Beberapa waktu yang lalu, dalam sebuah thread di Komunitas Fotografi Indonesia, Facebook, seorang member menuliskan bahwa gelar fotografer adalah untuk mereka yang berjuang untuk menampilkan keindahan pada hasil karya mereka. Lebih lanjut katanya, gelar itu tidak layak disandang oleh mereka yang hanya sekedar bisa memotret.
Sebuah pernyataan yang menghentak pikiran.
Memang terlihat biasa saja dan mungkin sekali akan banyak orang mengamininya. Tetapi, bagi saya sendiri disana ada sebuah kesombongan, eksklusivitas, dan sedikit chauvinisme.
Bagaimana dengan mereka yang menekuni fotografi jurnalistik?

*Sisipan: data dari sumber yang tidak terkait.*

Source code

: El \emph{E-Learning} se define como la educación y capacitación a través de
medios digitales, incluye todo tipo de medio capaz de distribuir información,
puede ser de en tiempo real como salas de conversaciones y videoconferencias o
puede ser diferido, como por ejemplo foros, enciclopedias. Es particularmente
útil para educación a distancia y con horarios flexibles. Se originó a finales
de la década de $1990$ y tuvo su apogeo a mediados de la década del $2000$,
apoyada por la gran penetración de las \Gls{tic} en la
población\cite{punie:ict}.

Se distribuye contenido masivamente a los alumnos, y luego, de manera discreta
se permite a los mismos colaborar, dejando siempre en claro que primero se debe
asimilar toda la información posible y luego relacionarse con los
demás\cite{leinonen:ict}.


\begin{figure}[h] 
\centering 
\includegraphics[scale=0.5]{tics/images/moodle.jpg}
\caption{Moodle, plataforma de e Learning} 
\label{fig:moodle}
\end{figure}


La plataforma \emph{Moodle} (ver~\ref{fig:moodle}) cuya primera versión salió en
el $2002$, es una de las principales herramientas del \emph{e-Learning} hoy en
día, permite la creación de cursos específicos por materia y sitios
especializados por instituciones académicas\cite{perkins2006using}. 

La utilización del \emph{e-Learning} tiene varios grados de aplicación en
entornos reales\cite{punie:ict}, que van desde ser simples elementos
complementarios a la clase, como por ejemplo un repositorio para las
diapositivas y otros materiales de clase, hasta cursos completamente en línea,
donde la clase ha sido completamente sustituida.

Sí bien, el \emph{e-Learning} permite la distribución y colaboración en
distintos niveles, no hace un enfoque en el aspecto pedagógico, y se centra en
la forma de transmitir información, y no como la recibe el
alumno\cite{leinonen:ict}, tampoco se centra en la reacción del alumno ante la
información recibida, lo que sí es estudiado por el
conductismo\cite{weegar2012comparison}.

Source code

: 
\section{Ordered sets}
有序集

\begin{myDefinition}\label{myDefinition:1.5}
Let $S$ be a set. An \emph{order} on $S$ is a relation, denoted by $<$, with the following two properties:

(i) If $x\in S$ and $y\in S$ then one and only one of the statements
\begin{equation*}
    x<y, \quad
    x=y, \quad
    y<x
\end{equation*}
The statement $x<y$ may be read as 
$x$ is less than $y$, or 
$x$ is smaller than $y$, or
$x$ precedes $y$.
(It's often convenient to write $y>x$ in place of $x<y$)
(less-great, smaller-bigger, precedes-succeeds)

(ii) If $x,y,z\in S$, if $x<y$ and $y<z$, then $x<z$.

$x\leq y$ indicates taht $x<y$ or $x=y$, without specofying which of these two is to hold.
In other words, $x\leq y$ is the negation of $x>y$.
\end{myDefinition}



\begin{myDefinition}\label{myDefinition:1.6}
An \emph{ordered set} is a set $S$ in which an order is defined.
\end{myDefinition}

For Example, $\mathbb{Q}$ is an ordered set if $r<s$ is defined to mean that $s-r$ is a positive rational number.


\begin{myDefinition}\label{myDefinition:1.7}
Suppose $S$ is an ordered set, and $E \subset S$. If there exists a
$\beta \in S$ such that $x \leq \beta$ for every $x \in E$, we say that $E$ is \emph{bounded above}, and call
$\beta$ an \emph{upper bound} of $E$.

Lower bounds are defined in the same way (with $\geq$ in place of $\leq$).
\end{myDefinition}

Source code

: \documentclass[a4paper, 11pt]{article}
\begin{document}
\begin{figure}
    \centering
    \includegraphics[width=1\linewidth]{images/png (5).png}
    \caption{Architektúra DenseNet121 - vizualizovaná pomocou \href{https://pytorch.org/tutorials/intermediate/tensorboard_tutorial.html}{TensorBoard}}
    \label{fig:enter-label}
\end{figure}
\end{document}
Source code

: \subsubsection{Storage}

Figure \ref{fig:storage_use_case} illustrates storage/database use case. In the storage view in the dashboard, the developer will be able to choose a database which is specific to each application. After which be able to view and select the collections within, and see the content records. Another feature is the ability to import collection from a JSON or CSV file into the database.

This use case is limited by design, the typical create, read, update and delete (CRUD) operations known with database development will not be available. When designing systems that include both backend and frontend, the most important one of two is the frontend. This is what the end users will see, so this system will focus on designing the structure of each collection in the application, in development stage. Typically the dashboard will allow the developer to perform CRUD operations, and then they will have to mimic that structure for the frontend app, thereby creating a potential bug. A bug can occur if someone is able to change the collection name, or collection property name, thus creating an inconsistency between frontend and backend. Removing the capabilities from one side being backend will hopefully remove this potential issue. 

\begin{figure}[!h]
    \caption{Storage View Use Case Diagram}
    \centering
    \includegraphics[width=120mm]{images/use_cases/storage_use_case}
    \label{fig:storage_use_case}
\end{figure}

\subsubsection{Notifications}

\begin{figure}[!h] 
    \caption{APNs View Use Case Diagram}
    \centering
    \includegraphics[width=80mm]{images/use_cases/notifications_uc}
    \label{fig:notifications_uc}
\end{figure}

Sebutan apa yang harus diberikan untuk mereka. Jarang sekali foto-foto karya para jurnalis foto yang menggugah selera dan memukau mata. Kebanyakan dari hasil karya mereka adalah cerita tentang sebuah momen saja.
Jauh dari indah.
Pertanyaan lanjutan timbul, haruskah seorang fotografer menekankan sisi keindahan karyanya dibandingkan cerita yang terkandung di dalam sebuah foto?
Kenyataannya, fotografi lahir karena keinginan manusia untuk bisa merekam secuplik bagian dari kehidupan mereka dalam bentuk gambar. Niatnya adalah agar foto-foto itu bisa menceritakan kepada pembuatnya atau orang lain tentang sebuah momen yang di masa lalu.
Bukan untuk menampilkan keindahan dari suatu obyek. Pada saat kamera dan fotografi lahir, masalah keindahan masih dipegang oleh para pelukis, bukan fotografer.
Dengan pernyataan bahwa gelar fotografer dipandang hanya bisa disematkan pada mereka yang menekankan pada keindahan, maka fotografi sudah melenceng dari ide awalnya. Fotografi malah masuk hanya ke ranah seni saja.
Padahal, fungsi kamera sendiri di masa sekarang ada dua buah, yaitu sebagai alat dokumentasi dan pembuat karya seni. Keduanya bermain di wilayah yang berbeda. Yang terakhir memasuki ranah seni yang selalu menekankan keindahan.
Dua fungsi kamera, sekaligus fotografi ini tidak bisa saling menafikan. Keduanya berjalan secara paralel dan bersamaan, meski kadang saling bersinggungan dan campur aduk. Tidak bisa seorang yang menekuni salah satunya memvonis bahwa yang lain tidak bisa disebut fotografer.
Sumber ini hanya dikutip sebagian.